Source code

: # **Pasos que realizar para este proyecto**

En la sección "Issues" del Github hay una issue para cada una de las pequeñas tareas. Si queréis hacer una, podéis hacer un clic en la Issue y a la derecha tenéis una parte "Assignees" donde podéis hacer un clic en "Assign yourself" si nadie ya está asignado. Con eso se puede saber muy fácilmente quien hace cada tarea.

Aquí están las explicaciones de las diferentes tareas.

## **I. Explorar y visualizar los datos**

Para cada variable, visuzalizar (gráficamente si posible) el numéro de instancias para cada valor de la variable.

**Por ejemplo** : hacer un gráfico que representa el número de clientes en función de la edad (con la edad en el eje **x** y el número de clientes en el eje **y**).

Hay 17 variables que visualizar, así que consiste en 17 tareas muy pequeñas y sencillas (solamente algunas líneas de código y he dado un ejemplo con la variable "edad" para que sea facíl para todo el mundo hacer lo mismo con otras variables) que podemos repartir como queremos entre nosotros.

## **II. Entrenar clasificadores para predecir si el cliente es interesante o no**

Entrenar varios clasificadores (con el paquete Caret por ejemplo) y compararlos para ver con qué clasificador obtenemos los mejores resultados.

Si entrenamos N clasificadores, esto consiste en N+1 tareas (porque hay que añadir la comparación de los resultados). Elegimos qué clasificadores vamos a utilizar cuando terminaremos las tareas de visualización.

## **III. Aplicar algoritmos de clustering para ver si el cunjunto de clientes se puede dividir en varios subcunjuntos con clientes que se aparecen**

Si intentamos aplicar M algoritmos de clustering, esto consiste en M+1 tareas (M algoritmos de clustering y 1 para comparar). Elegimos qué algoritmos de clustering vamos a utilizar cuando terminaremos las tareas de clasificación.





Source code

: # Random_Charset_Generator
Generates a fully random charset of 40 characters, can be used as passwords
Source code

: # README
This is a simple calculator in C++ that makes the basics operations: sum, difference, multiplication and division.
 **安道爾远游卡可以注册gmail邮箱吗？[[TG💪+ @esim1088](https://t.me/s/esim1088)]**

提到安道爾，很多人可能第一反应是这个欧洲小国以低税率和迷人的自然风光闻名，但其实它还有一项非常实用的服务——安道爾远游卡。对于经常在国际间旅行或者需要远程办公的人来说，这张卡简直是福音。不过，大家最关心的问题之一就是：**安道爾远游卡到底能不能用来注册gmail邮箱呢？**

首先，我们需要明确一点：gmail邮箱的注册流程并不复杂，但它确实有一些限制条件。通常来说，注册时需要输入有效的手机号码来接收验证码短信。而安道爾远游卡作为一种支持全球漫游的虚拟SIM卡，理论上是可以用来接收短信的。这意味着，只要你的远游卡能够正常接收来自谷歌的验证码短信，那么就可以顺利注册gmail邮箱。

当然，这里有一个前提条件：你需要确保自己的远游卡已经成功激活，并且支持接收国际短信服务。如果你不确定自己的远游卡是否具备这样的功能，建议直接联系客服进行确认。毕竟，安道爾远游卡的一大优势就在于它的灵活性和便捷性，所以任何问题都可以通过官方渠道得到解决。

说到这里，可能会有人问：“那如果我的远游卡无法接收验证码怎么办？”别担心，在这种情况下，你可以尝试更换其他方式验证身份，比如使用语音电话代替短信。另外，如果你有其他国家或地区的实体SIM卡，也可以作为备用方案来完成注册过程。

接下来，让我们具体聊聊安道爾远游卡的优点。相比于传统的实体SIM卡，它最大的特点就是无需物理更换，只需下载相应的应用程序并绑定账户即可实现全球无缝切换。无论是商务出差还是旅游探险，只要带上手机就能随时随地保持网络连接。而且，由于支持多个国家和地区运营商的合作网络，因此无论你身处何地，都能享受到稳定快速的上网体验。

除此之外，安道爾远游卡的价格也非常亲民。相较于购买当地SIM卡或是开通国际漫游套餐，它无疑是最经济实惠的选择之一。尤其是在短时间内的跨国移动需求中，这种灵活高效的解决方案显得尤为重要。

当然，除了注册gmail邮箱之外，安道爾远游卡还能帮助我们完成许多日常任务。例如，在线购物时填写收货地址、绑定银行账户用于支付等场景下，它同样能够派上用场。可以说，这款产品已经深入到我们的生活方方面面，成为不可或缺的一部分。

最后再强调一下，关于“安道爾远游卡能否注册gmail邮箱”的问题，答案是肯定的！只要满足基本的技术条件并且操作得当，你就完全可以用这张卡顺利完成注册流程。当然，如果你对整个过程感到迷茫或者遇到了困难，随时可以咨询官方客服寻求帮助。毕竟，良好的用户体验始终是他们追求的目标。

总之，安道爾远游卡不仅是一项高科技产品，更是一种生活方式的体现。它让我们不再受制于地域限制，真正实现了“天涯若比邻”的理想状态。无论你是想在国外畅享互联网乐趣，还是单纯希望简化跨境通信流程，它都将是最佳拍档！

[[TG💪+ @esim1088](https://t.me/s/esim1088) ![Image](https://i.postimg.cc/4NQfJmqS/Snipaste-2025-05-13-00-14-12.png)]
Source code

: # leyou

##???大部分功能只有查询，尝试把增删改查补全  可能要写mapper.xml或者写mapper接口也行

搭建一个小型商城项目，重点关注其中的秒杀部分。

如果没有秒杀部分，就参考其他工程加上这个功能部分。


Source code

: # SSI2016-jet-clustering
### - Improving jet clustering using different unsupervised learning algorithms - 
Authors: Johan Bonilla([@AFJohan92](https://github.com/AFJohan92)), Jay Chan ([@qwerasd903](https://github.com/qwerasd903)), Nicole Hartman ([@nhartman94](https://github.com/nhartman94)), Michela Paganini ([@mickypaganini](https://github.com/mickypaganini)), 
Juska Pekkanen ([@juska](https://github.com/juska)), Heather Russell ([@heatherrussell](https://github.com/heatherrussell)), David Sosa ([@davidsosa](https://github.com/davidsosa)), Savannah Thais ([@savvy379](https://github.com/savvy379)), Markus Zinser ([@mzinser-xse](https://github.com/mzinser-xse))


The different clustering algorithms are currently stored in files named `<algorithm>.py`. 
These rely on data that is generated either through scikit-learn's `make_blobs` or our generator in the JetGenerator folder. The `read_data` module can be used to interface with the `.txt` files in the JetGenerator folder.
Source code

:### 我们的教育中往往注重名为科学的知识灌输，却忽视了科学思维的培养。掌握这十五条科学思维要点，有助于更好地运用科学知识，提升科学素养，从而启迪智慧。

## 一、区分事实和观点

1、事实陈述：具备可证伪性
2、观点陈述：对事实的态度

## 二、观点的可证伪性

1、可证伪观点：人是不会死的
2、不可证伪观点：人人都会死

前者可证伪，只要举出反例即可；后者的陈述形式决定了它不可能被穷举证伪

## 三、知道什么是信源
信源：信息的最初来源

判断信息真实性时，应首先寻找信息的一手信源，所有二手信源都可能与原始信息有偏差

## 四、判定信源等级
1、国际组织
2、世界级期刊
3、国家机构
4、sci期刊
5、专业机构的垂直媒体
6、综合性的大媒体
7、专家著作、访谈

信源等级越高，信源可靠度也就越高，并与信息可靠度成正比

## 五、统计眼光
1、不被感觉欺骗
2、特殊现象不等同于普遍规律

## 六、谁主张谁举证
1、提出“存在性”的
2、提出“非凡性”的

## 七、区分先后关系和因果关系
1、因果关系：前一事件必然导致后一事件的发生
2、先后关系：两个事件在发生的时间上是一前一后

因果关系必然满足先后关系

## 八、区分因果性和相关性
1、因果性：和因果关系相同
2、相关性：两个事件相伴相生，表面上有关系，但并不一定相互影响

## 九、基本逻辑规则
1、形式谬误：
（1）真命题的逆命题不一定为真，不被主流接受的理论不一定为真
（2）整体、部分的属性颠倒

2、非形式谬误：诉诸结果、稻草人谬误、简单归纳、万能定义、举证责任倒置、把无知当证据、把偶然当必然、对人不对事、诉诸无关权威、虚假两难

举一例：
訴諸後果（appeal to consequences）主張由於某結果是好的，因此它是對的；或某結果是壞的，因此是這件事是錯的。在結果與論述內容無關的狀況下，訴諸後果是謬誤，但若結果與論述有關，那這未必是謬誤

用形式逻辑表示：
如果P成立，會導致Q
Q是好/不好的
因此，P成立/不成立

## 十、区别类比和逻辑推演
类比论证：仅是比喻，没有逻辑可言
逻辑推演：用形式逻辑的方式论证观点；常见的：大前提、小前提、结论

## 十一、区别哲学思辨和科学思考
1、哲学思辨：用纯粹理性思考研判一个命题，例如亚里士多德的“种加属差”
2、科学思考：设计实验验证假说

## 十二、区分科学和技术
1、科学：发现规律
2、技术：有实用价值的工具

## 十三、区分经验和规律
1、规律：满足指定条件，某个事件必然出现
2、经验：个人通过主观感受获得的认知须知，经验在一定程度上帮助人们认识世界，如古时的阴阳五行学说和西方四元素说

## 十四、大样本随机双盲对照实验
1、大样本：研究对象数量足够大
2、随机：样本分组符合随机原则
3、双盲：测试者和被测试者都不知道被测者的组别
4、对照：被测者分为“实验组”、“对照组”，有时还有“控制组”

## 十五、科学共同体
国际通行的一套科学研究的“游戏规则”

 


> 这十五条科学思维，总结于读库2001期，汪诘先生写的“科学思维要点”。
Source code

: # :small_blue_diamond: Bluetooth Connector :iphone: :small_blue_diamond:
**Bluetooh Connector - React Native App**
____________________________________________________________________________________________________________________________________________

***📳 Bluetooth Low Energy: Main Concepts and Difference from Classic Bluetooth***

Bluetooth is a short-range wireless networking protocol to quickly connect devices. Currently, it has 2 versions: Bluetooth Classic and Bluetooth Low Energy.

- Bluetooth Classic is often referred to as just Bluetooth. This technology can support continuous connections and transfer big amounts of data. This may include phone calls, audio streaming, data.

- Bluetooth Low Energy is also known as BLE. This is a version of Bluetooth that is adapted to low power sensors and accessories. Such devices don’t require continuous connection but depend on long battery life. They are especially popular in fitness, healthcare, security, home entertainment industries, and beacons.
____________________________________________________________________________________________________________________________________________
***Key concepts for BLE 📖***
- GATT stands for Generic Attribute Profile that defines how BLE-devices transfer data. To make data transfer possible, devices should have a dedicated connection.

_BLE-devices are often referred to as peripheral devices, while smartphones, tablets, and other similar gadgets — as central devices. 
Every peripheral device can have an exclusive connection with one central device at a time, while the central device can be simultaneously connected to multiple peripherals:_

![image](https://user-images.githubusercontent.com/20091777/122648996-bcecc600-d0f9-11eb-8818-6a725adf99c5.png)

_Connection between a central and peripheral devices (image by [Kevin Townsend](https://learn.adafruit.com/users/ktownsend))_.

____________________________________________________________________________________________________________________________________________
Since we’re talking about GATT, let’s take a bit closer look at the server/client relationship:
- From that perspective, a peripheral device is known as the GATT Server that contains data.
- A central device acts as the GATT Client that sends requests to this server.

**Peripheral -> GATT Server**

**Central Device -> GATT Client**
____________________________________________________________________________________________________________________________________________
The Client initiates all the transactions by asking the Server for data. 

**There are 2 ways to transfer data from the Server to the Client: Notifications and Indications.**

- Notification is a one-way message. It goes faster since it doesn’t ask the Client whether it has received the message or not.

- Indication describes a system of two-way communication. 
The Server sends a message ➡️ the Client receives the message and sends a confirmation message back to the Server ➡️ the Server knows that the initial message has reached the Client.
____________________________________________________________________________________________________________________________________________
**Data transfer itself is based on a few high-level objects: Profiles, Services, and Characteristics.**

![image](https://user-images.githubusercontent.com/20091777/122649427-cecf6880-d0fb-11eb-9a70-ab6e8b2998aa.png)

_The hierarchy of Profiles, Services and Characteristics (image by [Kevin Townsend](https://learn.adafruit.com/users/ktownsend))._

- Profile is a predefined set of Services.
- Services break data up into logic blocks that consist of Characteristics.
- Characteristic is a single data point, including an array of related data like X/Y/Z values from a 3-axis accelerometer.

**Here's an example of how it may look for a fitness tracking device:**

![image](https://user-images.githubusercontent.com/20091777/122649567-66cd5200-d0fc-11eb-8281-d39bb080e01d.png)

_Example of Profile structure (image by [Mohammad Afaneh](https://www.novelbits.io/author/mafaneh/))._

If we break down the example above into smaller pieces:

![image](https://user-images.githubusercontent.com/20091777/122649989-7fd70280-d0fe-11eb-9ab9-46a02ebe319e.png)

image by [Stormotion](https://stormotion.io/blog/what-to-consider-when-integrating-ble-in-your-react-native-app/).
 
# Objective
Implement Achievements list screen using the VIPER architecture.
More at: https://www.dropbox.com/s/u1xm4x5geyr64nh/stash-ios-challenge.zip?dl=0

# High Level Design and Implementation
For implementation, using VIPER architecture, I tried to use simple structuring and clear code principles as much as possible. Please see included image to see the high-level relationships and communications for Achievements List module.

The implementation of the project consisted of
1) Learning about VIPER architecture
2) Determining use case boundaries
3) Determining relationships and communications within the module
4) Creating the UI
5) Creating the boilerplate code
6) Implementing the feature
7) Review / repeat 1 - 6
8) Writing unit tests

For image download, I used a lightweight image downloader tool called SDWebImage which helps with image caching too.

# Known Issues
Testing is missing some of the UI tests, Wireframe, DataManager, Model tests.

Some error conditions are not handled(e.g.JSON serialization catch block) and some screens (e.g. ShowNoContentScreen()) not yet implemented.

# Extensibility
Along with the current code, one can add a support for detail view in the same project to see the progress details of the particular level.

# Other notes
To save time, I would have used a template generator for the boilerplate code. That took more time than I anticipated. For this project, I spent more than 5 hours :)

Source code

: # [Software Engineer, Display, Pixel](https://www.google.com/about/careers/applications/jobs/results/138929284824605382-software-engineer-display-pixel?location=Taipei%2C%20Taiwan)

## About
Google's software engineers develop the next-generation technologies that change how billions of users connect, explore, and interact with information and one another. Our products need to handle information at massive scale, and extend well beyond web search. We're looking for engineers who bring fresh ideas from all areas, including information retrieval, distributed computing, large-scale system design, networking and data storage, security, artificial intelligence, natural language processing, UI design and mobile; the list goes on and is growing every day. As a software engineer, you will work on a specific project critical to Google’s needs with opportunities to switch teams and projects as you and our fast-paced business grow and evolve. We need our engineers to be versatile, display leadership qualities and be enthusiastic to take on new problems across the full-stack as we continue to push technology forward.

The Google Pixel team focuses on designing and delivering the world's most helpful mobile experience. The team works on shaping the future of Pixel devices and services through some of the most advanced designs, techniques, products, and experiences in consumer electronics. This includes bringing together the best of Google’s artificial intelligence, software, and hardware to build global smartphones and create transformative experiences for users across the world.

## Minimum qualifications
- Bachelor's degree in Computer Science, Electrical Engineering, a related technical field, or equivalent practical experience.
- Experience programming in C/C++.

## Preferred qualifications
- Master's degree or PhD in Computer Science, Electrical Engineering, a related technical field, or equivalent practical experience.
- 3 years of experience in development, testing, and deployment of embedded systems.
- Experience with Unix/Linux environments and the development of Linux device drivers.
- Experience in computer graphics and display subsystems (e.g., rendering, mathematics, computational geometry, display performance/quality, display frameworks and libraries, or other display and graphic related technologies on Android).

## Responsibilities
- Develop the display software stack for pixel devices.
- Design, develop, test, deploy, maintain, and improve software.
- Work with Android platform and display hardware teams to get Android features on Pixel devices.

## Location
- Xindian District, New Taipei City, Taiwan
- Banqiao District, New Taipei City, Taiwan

------------------------

* Assignment: Reproduce verbatim the lines above, from the line with "## 十、区别类比和逻辑推演" through the line with "Bluetooth is a".

* The answer:
## 十、区别类比和逻辑推演
类比论证：仅是比喻，没有逻辑可言
逻辑推演：用形式逻辑的方式论证观点；常见的：大前提、小前提、结论

## 十一、区别哲学思辨和科学思考
1、哲学思辨：用纯粹理性思考研判一个命题，例如亚里士多德的“种加属差”
2、科学思考：设计实验验证假说

## 十二、区分科学和技术
1、科学：发现规律
2、技术：有实用价值的工具

## 十三、区分经验和规律
1、规律：满足指定条件，某个事件必然出现
2、经验：个人通过主观感受获得的认知须知，经验在一定程度上帮助人们认识世界，如古时的阴阳五行学说和西方四元素说

## 十四、大样本随机双盲对照实验
1、大样本：研究对象数量足够大
2、随机：样本分组符合随机原则
3、双盲：测试者和被测试者都不知道被测者的组别
4、对照：被测者分为“实验组”、“对照组”，有时还有“控制组”

## 十五、科学共同体
国际通行的一套科学研究的“游戏规则”

 


> 这十五条科学思维，总结于读库2001期，汪诘先生写的“科学思维要点”。
Source code

: # :small_blue_diamond: Bluetooth Connector :iphone: :small_blue_diamond:
**Bluetooh Connector - React Native App**
____________________________________________________________________________________________________________________________________________

***📳 Bluetooth Low Energy: Main Concepts and Difference from Classic Bluetooth***

Bluetooth is a short-range wireless networking protocol to quickly connect devices. Currently, it has 2 versions: Bluetooth Classic and Bluetooth Low Energy.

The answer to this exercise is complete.